Data Generating Process

Published

March 22, 2023

import numpy as np
import pandas as pd
import statsmodels.formula.api as smf
from matplotlib import pyplot as plt
import seaborn as sns
sns.set()
import scipy
data = pd.DataFrame(np.random.uniform(0,100,100),columns=["x"])
data.sort_values(by=["x"],ascending=True,inplace=True)
data.reset_index(drop=True,inplace=True)
def classical(data):
    for i in range(0,100):
        data = data.copy()
        data.loc[i,"residual"] = np.random.normal(loc = 0, scale= 10 )
        data["y"]  = 0 * data["x"] + data["residual"]
    return data
range(0,4)
range(0, 4)
data_sample_classical = []
for i in range(0,4):
    print(i)
    data_sample_classical.append(classical(data))
fig1 = plt.figure(figsize=(8,5))
plt.subplot(2,2,1)
sns.regplot(x='x',y='y',data=data_sample_classical[0],scatter_kws={'s':5},color="blue")
plt.subplot(2, 2, 2)
sns.regplot(x='x',
            y='y',
            data=data_sample_classical[1],
            scatter_kws={'s': 5},
            color="blue")

plt.subplot(2, 2, 3)
sns.regplot(x='x',
            y='y',
            data=data_sample_classical[2],
            scatter_kws={'s': 5},
            color="blue")

plt.subplot(2, 2, 4)
sns.regplot(x='x',
            y='y',
            data=data_sample_classical[3],
            scatter_kws={'s': 5},
            color="blue")
plt.show()
0
1
2
3

上述即为设定的yi=0+0×xi+ε

假设检验

classical_intercept = [] 
classical_intercept_t = []
classical_slope = []
classical_slope_t = []
for i in range(2000):
    data_sample = classical(data)
    est = smf.ols('y ~ 1 + x', data=data_sample).fit()
    classical_intercept.append(est.params[0])
    classical_intercept_t.append(est.tvalues[0])
    classical_slope.append(est.params[1])
    classical_slope_t.append(est.tvalues[1])
fig2 = plt.figure(figsize=(20,6.5))
plt.subplot(1,2,1)
sns.displot(classical_intercept,color="blue")
plt.subplot(1,2,2)
sns.displot(classical_intercept,color="blue")
plt.plot(classical_intercept_t,color="blue")
plt.show()
/var/folders/sn/g01cvq2j72j6tbq2pmmm074h0000gq/T/ipykernel_86985/3698696947.py:4: MatplotlibDeprecationWarning: Auto-removal of overlapping axes is deprecated since 3.6 and will be removed two minor releases later; explicitly call ax.remove() as needed.
  plt.subplot(1,2,2)

2000次的随机样本生成的过程中,大部分的样本都是可以用来估计得到很接近真实截距和真实斜率,但实际上确实有一部分的样本无法代表DGP,用这些样本来进行OLS会有很大的截距

data_sample = classical(data)
sns.regplot(x='x', y='y', data=data_sample, scatter_kws={'s': 5}, color="blue")
est = smf.ols('y ~ 1 + x', data=data_sample).fit()
est.summary()
OLS Regression Results
Dep.
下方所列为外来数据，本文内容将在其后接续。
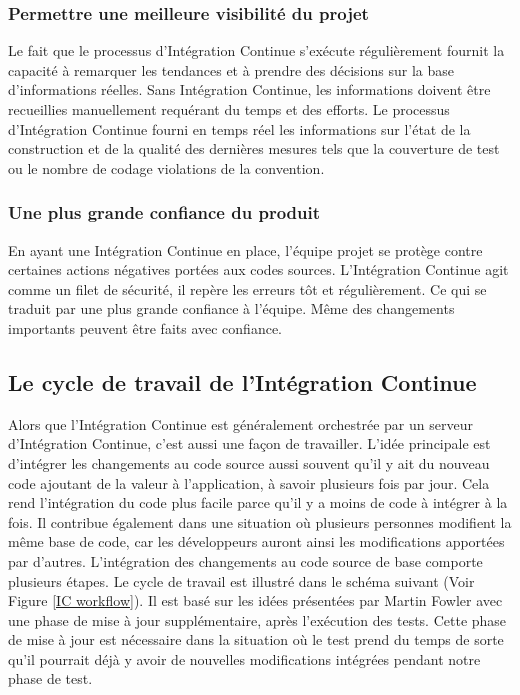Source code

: \documentclass{report}
\begin{document}
        \subsubsection{Permettre une meilleure visibilité du projet}
        Le fait que le processus d’Intégration Continue s’exécute régulièrement fournit la capacité à remarquer les tendances et à prendre des décisions sur la base d’informations réelles. Sans Intégration Continue, les informations doivent être recueillies manuellement requérant du temps et des efforts. Le  processus d’Intégration Continue fourni en temps réel les informations sur l'état de la construction et de la qualité des dernières mesures tels que la couverture de test ou le nombre de codage violations de la convention.

        \subsubsection{Une plus grande confiance du produit}
        En ayant une Intégration Continue en place, l'équipe projet se protège contre certaines actions négatives portées aux codes sources. L’Intégration Continue agit comme un filet de sécurité, il repère les erreurs tôt et régulièrement. Ce qui se traduit par une plus grande confiance à l'équipe. Même des changements importants peuvent être faits avec confiance.

      \subsection{Le cycle de travail de l’Intégration Continue}
      Alors que l’Intégration Continue est généralement orchestrée par un serveur d’Intégration Continue, c’est aussi une façon de travailler. L'idée principale est d'intégrer les changements au code source aussi souvent qu’il y ait du nouveau code ajoutant de la valeur à l’application, à savoir plusieurs fois par jour. Cela rend l'intégration du code plus facile parce qu'il y a moins de code à intégrer à la fois. Il contribue également dans une situation où plusieurs personnes modifient la même base de code, car les développeurs auront ainsi les modifications apportées par d'autres.
      L'intégration des changements au code source de base comporte plusieurs étapes. Le cycle de travail est illustré dans le schéma suivant (Voir Figure \ref{IC workflow}). Il est basé sur les idées présentées par Martin Fowler \cite{Fow00} avec une phase de mise à jour supplémentaire, après l'exécution des tests. Cette phase de mise à jour est nécessaire dans la situation où le test prend du temps de sorte qu'il pourrait déjà y avoir de nouvelles modifications intégrées pendant notre phase de test.\\
\end{document}
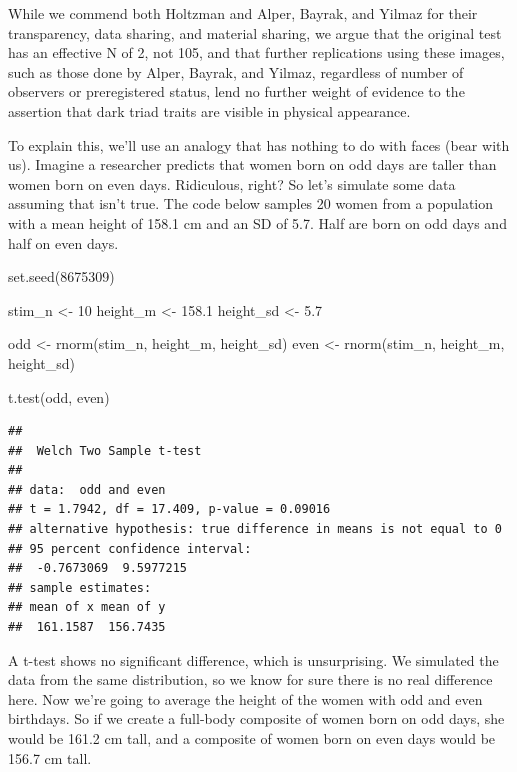 \documentclass[
  doc,floatsintext]{apa6}
\newenvironment{Shaded}{\begin{snugshade}}{\end{snugshade}}
\newcommand{\DecValTok}[1]{\textcolor[rgb]{0.00,0.00,0.81}{#1}}
\newcommand{\FloatTok}[1]{\textcolor[rgb]{0.00,0.00,0.81}{#1}}
\newcommand{\FunctionTok}[1]{\textcolor[rgb]{0.00,0.00,0.00}{#1}}
\newcommand{\NormalTok}[1]{#1}
\newcommand{\OtherTok}[1]{\textcolor[rgb]{0.56,0.35,0.01}{#1}}
\begin{document}
While we commend both Holtzman and Alper, Bayrak, and Yilmaz for their transparency, data sharing, and material sharing, we argue that the original test has an effective N of 2, not 105, and that further replications using these images, such as those done by Alper, Bayrak, and Yilmaz, regardless of number of observers or preregistered status, lend no further weight of evidence to the assertion that dark triad traits are visible in physical appearance.

To explain this, we'll use an analogy that has nothing to do with faces (bear with us). Imagine a researcher predicts that women born on odd days are taller than women born on even days. Ridiculous, right? So let's simulate some data assuming that isn't true. The code below samples 20 women from a population with a mean height of 158.1 cm and an SD of 5.7. Half are born on odd days and half on even days.

\begin{Shaded}
\begin{Highlighting}[]
\FunctionTok{set.seed}\NormalTok{(}\DecValTok{8675309}\NormalTok{)}

\NormalTok{stim\_n }\OtherTok{\textless{}{-}} \DecValTok{10}
\NormalTok{height\_m }\OtherTok{\textless{}{-}} \FloatTok{158.1}
\NormalTok{height\_sd }\OtherTok{\textless{}{-}} \FloatTok{5.7}

\NormalTok{odd }\OtherTok{\textless{}{-}} \FunctionTok{rnorm}\NormalTok{(stim\_n, height\_m, height\_sd)}
\NormalTok{even }\OtherTok{\textless{}{-}} \FunctionTok{rnorm}\NormalTok{(stim\_n, height\_m, height\_sd)}

\FunctionTok{t.test}\NormalTok{(odd, even)}
\end{Highlighting}
\end{Shaded}

\begin{verbatim}
## 
##  Welch Two Sample t-test
## 
## data:  odd and even
## t = 1.7942, df = 17.409, p-value = 0.09016
## alternative hypothesis: true difference in means is not equal to 0
## 95 percent confidence interval:
##  -0.7673069  9.5977215
## sample estimates:
## mean of x mean of y 
##  161.1587  156.7435
\end{verbatim}

A t-test shows no significant difference, which is unsurprising. We simulated the data from the same distribution, so we know for sure there is no real difference here. Now we're going to average the height of the women with odd and even birthdays. So if we create a full-body composite of women born on odd days, she would be 161.2 cm tall, and a composite of women born on even days would be 156.7 cm tall.
\end{document}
Variable: y R-squared: 0.000
Model: OLS Adj. R-squared: -0.010
Method: Least Squares F-statistic: 0.01174
Date: Fri, 31 Mar 2023 Prob (F-statistic): 0.914
Time: 20:38:49 Log-Likelihood: -374.20
No. Observations: 100 AIC: 752.4
Df Residuals: 98 BIC: 757.6
Df Model: 1
Covariance Type: nonrobust
coef std err t P>|t| [0.025 0.975]
Intercept 0.9114 1.961 0.465 0.643 -2.980 4.803
x -0.0036 0.033 -0.108 0.914 -0.070 0.063
Omnibus: 5.383 Durbin-Watson: 1.814
Prob(Omnibus): 0.068 Jarque-Bera (JB): 2.576
Skew: -0.046 Prob(JB): 0.276
Kurtosis: 2.219 Cond. No. 112.

需要记住的是显著性水平是我们的犯错概率,显著性水平的选择与我们的接受犯错的可能性相关。